Published on April 15th, 2006

A new route to improving time-to-yield

Improving yield is key to the profitability of high volume memory chip design, but there is a better way to enhance time-to-yield than just throwing design for manufacturing tools at the problem.

Achieving optimum yield is an increasingly important factor in chip design. As the industry moves to 90nm and 65nm production and lower process geometry designs, realising optimal yield as quickly as possible is crucial to the profitability of a design project.

For high-volume DRAM and flash memory devices, improving time-to-yield is a fundamental goal; the ability to achieve just a few percent better yield in the same design time can equate to millions of dollars in increased profit. The numbers are such that designers will actually spin mask layers to achieve even a 1 per cent improvement in yield.

The key challenge in optimising yield is balancing this requirement with the equally critical need to minimise area, die size, and design iterations. The raft of Design For Manufacturing (DFM) tools emerging at the moment is a testament to the growing focus on this issue and the search for an effective solution.

However, DFM is only one approach to addressing yield enhancement. There is one critical area that offers the key to successfully optimising the yield of a device – routing.

The majority of routing tools offer only a limited solution to realising yield and, as a consequence, post-processes have been introduced to deal with the issue, resulting in iterative loops while an optimum solution is converged upon. Critical factors for enhancing yield include the ability to adhere to optimal spacing rather than minimum spacing. The ability to optimise the track widths, metal density, and via structures can – with the right tools – all be tackled during the routing of the design.

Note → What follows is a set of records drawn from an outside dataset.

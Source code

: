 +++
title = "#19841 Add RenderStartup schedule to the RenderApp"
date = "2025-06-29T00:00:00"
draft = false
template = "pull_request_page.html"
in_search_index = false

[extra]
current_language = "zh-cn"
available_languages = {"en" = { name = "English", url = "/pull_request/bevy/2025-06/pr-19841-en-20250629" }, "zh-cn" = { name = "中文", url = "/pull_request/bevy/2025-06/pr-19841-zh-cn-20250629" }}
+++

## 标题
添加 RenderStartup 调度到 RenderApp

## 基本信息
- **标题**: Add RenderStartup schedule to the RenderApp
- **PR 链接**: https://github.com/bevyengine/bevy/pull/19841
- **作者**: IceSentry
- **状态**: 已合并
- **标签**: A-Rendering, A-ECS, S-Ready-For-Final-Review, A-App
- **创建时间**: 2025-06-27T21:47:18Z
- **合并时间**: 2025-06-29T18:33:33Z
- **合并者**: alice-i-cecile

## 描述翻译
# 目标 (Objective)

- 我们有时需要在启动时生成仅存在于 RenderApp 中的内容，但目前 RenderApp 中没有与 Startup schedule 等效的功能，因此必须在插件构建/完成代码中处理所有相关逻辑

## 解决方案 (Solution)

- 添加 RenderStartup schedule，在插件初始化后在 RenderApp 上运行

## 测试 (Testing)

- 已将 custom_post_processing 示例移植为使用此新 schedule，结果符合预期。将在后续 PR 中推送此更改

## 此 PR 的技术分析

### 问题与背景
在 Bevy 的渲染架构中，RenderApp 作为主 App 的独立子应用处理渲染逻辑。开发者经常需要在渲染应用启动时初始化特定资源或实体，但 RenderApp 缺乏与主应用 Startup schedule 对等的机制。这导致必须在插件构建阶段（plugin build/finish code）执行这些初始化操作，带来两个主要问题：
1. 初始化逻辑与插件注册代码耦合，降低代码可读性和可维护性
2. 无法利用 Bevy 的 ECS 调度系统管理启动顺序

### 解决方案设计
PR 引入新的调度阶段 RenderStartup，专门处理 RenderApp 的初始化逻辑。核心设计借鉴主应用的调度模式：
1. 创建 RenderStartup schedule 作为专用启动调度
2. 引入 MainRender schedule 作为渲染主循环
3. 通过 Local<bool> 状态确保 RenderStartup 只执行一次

In traditional Manhattan-based grid routing, the design is broken down into individual sub-blocks or switch boxes which are then routed. These are then linked together for the final route. While this approach is, on the whole, reasonably quick for purely digital designs, converging on the optimum solution typically takes many iterations. This is a complex task, and the majority of the information about the nets and how they interact has to be dropped in order to perform it.

Moreover, these grid-based tools struggle to optimise the routing between different switch boxes, and across the chip. For memory designers trying to optimise memory cells with the columns and rows of the interconnect and the I/O cells, this is a major problem. When the tracks lie on the boundary of a switch box it can be difficult to optimise the layout, since these areas are square and not suited to the extreme aspect ratios of the area, which is often 30 times as wide as it is high.

A better approach to routing offers a solution to meeting the needs of the memory designer working with leading-edge process technology.

Shape-based routing optimises high volume designs for increased profit. It uses a technique where each net is routed with an algorithm that searches for the least cost routing but also factors in other important design rules. A major advantage of this approach is that it allows all the data from the design database to be used while the net is being routed, so that signal integrity and DFM issues can be included the first time. While the process is fully automated, it still allows the designer to focus on particular areas and intervene manually to attain the optimum routing in the first pass. This shape-based routing method also allows tracks to be pushed aside to squeeze through and achieve the best possible density within the DFM and SI constraints, producing the smallest possible die for the highest possible yield.

Another major benefit of the shape-based approach extends into floor planning, where it can be used to prototype the wiring and provide estimates of the congestion and parasitic estimations. It can then deliver the final routing once the floorplan and cell designs have been completed, allowing the cell design and floorplan groups to work in parallel, with confidence that the final routing will match to the estimates from the prototype.

The founders of shape-based tool company Pulsic ( have been working with the technology for twenty years. Within the last five, Pulsic has delivered the Lyric family of tools to the industry's top memory manufacturers. These have taken shape-based routing on from its initial capabilities to add signal integrity, design rule checking and DFM capabilities, plus the ability to handle engineering change orders simply and easily through the push-aside feature.

These are the key factors that have attracted engineers from many of the leading memory companies such as Elpida and Hynix – customers who are developing some of the highest volume silicon devices on the planet – to use Lyric to optimise their designs.

Elpida had earlier identified that the most time-consuming part of its design cycle was the routing of the peripheral logic, where rows of standard or custom cells are positioned beside memory cores in the design. Having identified this area for improvement and evaluating how the Pulsic solution addressed this issue, Elpida began using the Pulsic tool in its 0.11µm flow for DRAM designs.

Shape-based routing brings significant advantages to memory designs on leading-edge processes, allowing designs to be routed faster and more effectively than with traditional tools. By avoiding multiple iterations, reducing design times and enabling minimum area at the lowest cost, this approach is offering designers working at nanometer processes a fast new route to optimum yield.

Mark Waller, co-founder and Vice President of Research and Development at Pulsic (, was a key developer and project leader of IC Place and Route Research at Zuken-Redac Systems Ltd.